Wednesday, October 26, 2022

SearchResearch Challenge (10/26/22): A missing building in the park?

 Blank spaces on maps intrigue me, 

What was once here? 

.. as do blank spaces on the land.  More than a few SRS Challenges have centered on attempting to find out what happened here--this week's is in that category--what happened here? 

In this case, I was walking through a local park and happened upon an area (see the image above) at 37.885832, -122.261408 that was fairly blank.  Since it was on an otherwise hilly area, it looked very much as if a building had been there at one time.  There were a few pieces of flat concrete that looked suspiciously like former building foundations, and even more mysteriously, there's a flagpole on the western edge of the flat spot.  

Well... huh.  What's up? After a bit of SRS I found the answer AND another interesting story about the place. This leads to today's Challenges: 

1. What was once at 37.885832, -122.261408?  Can you figure out the story given just that lat/long and a keen desire to figure out the past?  Was there a building there?  If so, who built it and why?

2. The architect that that building is also the architect of a few other pieces nearby.  Can you figure one that's closest to this spot?  

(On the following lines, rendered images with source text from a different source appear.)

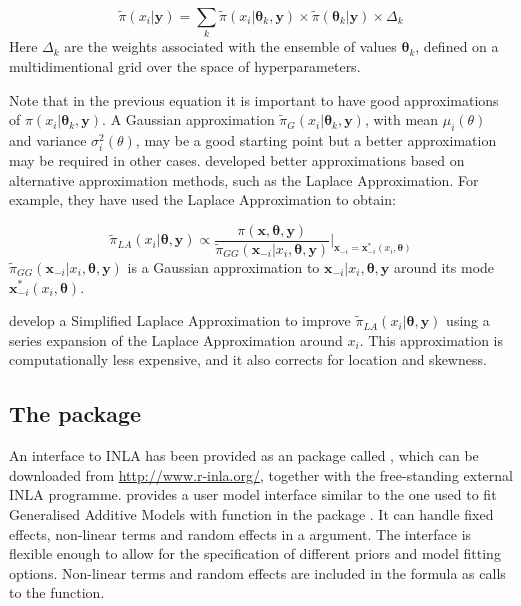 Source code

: \documentclass[article]{jss}
\begin{document}
\begin{equation}
\tilde\pi(x_i|\mathbf{y})= 
\sum_k \tilde\pi (x_i|\mathbf{\theta}_k, \mathbf{y})\times 
\tilde\pi(\mathbf{\theta}_k|\mathbf{y})\times \Delta_k
\end{equation}
\noindent
Here $\Delta_k$ are the weights associated with the ensemble of values
$\mathbf{\theta}_k$, defined on a multidimentional grid over
the space of hyperparameters.


Note that in the previous equation it is important to have good approximations
of $\pi (x_i|\mathbf{\theta}_k, \mathbf{y})$. A Gaussian approximation
$\tilde\pi_G (x_i|\mathbf{\theta}_k, \mathbf{y})$, with mean $\mu_i(\theta)$
and variance $\sigma^2_i(\theta)$, may be a good starting point but a better
approximation may be required in other cases. \citet{isi:000264374200002}
developed better approximations based on alternative approximation methods,
such as the Laplace Approximation.  For example, they have used the Laplace
Approximation to obtain:

\begin{equation}
\tilde\pi_{LA}(x_i|\mathbf{\theta}, \mathbf{y}) \propto 
\frac{\pi(\mathbf{x}, \mathbf{\theta}, \mathbf{y})}
{\tilde\pi_{GG}(\mathbf{x}_{-i}|x_i, \mathbf{\theta}, \mathbf{y})}
\bigg|_{\mathbf{x}_{-i}=\mathbf{x}^*_{-i}(x_i, \mathbf{\theta})}
\end{equation}
\noindent
$\tilde\pi_{GG}(\mathbf{x}_{-i}|x_i, \mathbf{\theta}, \mathbf{y})$ is a
Gaussian  approximation to $\mathbf{x}_{-i}|x_i, \mathbf{\theta}, \mathbf{y}$
around its mode $\mathbf{x}^*_{-i}(x_i, \mathbf{\theta})$.

\citet{isi:000264374200002} develop a Simplified Laplace Approximation to
improve $\tilde\pi_{LA}(x_i|\mathbf{\theta}, \mathbf{y})$ using a series
expansion of the Laplace Approximation around $x_i$. This approximation is
computationally less expensive, and it also corrects for location and
skewness.


\subsection[The R-INLA package]{The  package}

An interface to INLA has been provided as an  package called ,
which can be downloaded from \url{http://www.r-inla.org/}, together with the free-standing external INLA programme. 
provides a user model interface similar to the one used to fit Generalised Additive
Models with function  in the  package \citep{Wood:2006}. %
It can handle fixed effects, non-linear terms
and random effects in a  argument. The interface is flexible
enough to allow for the specification of different priors and model fitting
options. Non-linear terms and random effects are included in the formula as
calls to the  function. 
\end{document}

As I mentioned last time, I'm deep in the middle of running my class at Stanford, so I'm going to keep the SRS Challenges on the interesting/fun but not-difficult side for the next 2 months.  Hope you enjoy these just as much! 

Search on! 

Wednesday, October 19, 2022

Answer 2: Can you find characters from Moby Dick in other places?


Let's wrap this up... 

 Side comment:  Why so long between posts?  Answer: In addition to my regular gig at Google as a research scientist, I'm ALSO teaching a class at Stanford University on "Human-Computer Interaction & AI/ML" with my friend and colleague Peter Norvig (syllabus).  It's a wonderful experience, but it's also taking a LOT of time.  I always forget how much effort it takes to create a new university-level course from scratch, especially one that's full of content-rich lectures.  Last week (and this week, to be honest) are very full of me writing the course, creating tests, making slides, and organizing the material.  Well, it got busy last week, and as you'll see below, writing up the Wikidata method wasn't straightforward.  Hope you'll bear with me for the next 7 weeks as we work through the course and write SRS posts.  I think I'll make the next few posts somewhat simpler questions--still very fun--but they shouldn't take me as much time to write up the answer.  The last day of the class is December 15th.  I'll have more time to post more advanced Challenges after that.  


As I mentioned last time, there are multiple ways to think about answering this question.  Let me show you the Wikidata approach and then summarize.    

Reminder: Our Challenge was... 

1. Can you find a way to identify other major works of fiction (leaving out fan-fiction for the moment) in which the names of "Starbuck" and "Queequeg" appear (either independently or together)?  

Last time we looked at using queries like:    [ "starbuck" -starbucks ]  to search for all mentions of the word  in ALL of Wikipedia.  (Noting the use of the minus symbol to remove any mentions of that coffee company.)  

My plan was to write up a long post here about how to use Wikidata to search the data underlying Wikipedia to find all mentions of Starbuck or Queequeg in any literary object (books, movies, cartoons, etc.).  

So... I spent several hours learning the SPARQL query language for Wikidata and figuring out how to write those queries.  Here's what they look like in the Wikidata SPARQL editor: 

Yeah.  In this example the term p:P1441 stands for "is present in work" and wd:Q3414055 stands for "Queequeg."  Roughly, this query translates to "search for everything that has Queequeg present in the work."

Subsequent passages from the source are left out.